*EXERCISE*. Write out the entries below exactly, from the first line to the one with "The AST Printer](#a-practical-example-the-ast-printer)", both ends included.

##############################

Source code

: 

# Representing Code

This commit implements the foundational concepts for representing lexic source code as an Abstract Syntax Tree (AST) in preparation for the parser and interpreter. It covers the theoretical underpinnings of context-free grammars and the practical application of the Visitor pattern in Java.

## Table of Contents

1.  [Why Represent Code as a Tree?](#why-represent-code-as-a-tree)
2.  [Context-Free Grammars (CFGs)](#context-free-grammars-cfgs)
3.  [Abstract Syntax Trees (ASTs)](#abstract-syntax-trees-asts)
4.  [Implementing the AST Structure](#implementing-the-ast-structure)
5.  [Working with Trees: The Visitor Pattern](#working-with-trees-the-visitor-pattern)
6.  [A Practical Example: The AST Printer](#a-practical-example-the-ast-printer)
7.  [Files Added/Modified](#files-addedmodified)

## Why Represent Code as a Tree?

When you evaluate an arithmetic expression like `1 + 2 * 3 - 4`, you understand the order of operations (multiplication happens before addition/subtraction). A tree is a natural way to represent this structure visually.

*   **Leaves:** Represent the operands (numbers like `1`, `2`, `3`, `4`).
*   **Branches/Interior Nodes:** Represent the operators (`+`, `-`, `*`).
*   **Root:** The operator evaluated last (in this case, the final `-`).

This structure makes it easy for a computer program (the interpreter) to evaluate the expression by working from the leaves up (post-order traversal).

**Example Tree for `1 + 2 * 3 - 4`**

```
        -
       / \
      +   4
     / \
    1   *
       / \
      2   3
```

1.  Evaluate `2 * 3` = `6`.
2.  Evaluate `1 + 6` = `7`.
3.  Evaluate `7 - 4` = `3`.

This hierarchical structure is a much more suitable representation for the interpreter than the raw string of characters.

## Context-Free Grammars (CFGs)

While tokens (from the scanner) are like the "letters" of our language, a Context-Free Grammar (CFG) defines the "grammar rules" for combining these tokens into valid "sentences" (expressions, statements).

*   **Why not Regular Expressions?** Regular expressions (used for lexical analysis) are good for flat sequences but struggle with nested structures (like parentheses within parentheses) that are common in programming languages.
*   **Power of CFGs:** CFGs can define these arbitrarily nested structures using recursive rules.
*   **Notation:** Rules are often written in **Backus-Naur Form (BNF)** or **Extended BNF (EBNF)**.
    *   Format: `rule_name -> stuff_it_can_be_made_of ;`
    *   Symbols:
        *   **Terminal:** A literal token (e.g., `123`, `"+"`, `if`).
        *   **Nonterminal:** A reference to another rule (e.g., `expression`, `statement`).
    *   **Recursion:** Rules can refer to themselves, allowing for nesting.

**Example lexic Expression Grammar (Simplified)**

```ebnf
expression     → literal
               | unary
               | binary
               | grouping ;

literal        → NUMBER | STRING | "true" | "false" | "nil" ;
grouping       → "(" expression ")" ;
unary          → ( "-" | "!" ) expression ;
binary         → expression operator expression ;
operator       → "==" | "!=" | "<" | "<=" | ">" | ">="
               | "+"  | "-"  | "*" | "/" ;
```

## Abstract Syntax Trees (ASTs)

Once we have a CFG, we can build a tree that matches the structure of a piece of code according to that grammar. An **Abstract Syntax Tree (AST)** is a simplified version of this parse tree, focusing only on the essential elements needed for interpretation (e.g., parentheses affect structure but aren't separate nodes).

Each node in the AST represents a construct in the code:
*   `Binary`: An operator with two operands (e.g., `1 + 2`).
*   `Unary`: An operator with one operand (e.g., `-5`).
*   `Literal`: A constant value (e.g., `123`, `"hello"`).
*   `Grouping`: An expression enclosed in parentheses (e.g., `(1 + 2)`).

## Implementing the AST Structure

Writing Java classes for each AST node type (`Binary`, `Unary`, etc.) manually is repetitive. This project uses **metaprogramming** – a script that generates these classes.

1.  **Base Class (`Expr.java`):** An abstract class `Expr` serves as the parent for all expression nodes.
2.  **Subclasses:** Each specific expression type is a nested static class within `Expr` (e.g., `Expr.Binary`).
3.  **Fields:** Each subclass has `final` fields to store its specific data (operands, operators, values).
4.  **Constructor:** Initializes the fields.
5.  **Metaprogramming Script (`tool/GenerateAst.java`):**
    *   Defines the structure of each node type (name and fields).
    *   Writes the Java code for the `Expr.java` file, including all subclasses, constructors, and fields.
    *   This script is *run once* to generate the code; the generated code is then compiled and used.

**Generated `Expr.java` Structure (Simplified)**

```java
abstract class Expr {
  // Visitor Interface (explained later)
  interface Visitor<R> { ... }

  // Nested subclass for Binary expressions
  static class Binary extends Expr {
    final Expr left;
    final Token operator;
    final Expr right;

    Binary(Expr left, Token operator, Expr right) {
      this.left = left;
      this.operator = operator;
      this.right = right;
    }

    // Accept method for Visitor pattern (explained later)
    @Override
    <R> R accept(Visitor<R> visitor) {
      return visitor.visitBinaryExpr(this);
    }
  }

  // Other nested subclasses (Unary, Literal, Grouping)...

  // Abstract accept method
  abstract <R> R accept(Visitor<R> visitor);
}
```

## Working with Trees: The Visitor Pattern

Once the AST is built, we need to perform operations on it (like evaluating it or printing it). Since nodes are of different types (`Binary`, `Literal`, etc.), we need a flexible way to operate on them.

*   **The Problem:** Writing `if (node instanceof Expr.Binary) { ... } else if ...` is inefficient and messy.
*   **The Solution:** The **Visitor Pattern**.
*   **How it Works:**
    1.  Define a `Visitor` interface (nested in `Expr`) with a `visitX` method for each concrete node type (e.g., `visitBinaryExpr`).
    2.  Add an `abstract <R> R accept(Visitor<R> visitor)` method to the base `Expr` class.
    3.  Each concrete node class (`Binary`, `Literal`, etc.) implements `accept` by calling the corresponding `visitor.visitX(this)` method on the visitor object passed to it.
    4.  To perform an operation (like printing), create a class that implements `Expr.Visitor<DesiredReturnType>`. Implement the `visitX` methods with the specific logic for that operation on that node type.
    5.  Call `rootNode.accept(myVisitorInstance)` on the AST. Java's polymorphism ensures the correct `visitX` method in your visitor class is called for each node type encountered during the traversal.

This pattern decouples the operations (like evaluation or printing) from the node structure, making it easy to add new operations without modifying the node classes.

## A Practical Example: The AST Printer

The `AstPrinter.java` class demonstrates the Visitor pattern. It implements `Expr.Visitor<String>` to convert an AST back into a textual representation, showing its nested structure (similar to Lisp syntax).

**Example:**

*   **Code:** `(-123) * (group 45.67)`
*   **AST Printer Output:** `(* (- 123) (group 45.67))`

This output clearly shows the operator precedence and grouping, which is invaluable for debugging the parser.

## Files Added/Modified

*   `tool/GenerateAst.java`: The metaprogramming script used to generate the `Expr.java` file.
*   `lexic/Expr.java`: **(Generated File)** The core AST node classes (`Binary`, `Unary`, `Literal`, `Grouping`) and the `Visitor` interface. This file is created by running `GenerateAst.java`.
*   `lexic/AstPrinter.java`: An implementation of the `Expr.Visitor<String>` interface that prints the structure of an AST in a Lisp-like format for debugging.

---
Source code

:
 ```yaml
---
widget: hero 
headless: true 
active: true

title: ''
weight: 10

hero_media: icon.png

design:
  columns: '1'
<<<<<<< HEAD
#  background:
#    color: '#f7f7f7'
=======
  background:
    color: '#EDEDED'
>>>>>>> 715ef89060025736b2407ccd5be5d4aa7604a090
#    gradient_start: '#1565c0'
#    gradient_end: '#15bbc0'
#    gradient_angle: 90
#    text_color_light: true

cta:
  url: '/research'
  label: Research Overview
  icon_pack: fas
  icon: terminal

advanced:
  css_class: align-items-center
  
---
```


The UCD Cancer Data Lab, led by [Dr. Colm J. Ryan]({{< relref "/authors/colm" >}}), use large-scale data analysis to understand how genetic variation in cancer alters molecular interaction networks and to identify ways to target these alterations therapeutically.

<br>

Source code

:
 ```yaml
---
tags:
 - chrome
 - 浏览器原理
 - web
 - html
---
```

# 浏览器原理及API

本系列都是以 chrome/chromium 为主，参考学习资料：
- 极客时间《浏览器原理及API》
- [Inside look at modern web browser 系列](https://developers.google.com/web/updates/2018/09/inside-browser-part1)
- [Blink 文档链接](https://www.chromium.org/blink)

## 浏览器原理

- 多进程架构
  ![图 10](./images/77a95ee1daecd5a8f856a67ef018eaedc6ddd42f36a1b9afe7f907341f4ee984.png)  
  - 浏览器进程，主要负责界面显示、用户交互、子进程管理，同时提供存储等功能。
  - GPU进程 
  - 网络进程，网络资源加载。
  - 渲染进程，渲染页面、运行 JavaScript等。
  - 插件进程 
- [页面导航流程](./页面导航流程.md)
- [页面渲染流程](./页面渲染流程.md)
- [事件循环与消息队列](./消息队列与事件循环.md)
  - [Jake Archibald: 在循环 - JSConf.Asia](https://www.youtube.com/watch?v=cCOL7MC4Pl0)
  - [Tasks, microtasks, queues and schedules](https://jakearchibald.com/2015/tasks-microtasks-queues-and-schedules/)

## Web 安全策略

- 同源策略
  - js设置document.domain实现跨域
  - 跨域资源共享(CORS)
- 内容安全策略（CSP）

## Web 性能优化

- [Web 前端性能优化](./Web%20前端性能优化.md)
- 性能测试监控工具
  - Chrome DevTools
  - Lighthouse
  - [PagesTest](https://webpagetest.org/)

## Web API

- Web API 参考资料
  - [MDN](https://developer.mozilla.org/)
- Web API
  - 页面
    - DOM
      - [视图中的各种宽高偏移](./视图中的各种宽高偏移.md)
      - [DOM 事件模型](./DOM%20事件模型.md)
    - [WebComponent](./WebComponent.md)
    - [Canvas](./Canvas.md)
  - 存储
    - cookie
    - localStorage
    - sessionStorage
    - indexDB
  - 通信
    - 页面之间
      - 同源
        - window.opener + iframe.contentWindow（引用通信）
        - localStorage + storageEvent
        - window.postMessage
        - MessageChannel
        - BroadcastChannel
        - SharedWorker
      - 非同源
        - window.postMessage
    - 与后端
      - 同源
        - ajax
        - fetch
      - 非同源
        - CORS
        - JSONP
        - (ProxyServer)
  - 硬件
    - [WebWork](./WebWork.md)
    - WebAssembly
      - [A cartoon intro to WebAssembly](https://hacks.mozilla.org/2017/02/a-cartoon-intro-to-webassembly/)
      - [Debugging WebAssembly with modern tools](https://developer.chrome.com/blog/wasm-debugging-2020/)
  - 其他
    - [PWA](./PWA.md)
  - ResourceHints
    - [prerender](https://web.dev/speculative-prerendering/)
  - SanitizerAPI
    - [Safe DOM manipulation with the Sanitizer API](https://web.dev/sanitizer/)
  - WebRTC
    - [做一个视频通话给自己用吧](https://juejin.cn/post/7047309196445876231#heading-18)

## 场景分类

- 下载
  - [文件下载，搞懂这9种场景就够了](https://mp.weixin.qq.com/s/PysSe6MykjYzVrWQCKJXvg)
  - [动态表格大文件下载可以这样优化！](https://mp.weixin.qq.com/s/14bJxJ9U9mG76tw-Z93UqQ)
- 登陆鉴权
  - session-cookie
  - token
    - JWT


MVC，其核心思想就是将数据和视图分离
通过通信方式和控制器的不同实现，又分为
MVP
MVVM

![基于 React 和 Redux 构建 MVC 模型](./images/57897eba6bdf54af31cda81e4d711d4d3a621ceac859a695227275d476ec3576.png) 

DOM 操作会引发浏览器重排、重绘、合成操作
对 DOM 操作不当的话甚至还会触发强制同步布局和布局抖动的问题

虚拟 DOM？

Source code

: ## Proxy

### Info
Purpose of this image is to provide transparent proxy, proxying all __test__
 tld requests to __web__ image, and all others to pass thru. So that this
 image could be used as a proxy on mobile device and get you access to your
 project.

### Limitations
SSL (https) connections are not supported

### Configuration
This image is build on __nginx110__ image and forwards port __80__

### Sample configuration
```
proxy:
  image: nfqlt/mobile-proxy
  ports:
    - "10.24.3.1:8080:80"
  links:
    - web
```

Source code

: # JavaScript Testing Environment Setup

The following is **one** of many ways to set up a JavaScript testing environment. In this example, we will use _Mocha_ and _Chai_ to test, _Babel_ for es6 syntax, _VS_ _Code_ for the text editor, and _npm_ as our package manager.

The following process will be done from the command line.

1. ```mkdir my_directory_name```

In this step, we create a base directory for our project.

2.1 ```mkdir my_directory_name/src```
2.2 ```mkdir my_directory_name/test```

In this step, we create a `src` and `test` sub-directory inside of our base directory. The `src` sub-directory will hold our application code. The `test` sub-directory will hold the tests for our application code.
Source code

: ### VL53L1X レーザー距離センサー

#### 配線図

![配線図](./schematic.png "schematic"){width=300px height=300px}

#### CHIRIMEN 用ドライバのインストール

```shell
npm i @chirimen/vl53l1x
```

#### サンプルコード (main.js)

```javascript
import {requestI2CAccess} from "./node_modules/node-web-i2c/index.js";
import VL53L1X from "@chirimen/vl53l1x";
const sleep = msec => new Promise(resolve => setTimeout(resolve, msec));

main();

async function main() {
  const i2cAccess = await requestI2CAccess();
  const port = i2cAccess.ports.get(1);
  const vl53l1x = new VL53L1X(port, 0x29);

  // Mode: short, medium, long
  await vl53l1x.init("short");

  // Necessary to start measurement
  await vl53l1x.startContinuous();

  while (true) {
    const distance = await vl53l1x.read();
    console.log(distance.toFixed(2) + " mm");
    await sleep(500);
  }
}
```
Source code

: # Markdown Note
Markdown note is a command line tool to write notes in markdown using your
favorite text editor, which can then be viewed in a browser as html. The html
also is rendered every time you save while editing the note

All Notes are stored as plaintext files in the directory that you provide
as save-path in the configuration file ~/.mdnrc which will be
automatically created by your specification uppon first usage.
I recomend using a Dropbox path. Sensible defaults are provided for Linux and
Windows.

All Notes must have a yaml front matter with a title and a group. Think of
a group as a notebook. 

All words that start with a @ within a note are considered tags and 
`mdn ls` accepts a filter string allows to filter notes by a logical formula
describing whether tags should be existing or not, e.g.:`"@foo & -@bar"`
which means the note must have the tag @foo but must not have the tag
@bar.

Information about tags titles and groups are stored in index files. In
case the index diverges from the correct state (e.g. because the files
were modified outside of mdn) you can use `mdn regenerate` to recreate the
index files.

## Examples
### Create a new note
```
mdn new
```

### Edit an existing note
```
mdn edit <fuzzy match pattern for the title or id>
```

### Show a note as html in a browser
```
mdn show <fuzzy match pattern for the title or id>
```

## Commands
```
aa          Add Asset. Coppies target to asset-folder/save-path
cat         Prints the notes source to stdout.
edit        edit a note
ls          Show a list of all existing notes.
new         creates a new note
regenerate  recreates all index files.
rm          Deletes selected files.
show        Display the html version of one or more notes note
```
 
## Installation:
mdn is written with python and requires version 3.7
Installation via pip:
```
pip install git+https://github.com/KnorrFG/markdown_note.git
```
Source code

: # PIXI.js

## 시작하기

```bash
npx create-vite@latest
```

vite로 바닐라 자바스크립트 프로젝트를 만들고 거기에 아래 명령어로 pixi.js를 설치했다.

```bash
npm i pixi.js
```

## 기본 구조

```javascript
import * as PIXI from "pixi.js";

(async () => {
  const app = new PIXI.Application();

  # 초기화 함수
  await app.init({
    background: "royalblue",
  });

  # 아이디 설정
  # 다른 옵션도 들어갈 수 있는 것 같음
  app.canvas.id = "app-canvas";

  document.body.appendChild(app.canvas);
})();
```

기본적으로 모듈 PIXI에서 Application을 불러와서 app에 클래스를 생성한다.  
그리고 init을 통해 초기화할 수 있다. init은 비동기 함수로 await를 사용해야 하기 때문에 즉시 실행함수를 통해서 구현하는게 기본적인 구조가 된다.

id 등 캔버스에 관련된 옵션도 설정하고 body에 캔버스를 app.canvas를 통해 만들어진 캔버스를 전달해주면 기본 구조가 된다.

##############################

*SOLUTION*.
Source code

: 

# Representing Code

This commit implements the foundational concepts for representing lexic source code as an Abstract Syntax Tree (AST) in preparation for the parser and interpreter. It covers the theoretical underpinnings of context-free grammars and the practical application of the Visitor pattern in Java.

## Table of Contents

1.  [Why Represent Code as a Tree?](#why-represent-code-as-a-tree)
2.  [Context-Free Grammars (CFGs)](#context-free-grammars-cfgs)
3.  [Abstract Syntax Trees (ASTs)](#abstract-syntax-trees-asts)
4.  [Implementing the AST Structure](#implementing-the-ast-structure)
5.  [Working with Trees: The Visitor Pattern](#working-with-trees-the-visitor-pattern)
6.  [A Practical Example: The AST Printer](#a-practical-example-the-ast-printer)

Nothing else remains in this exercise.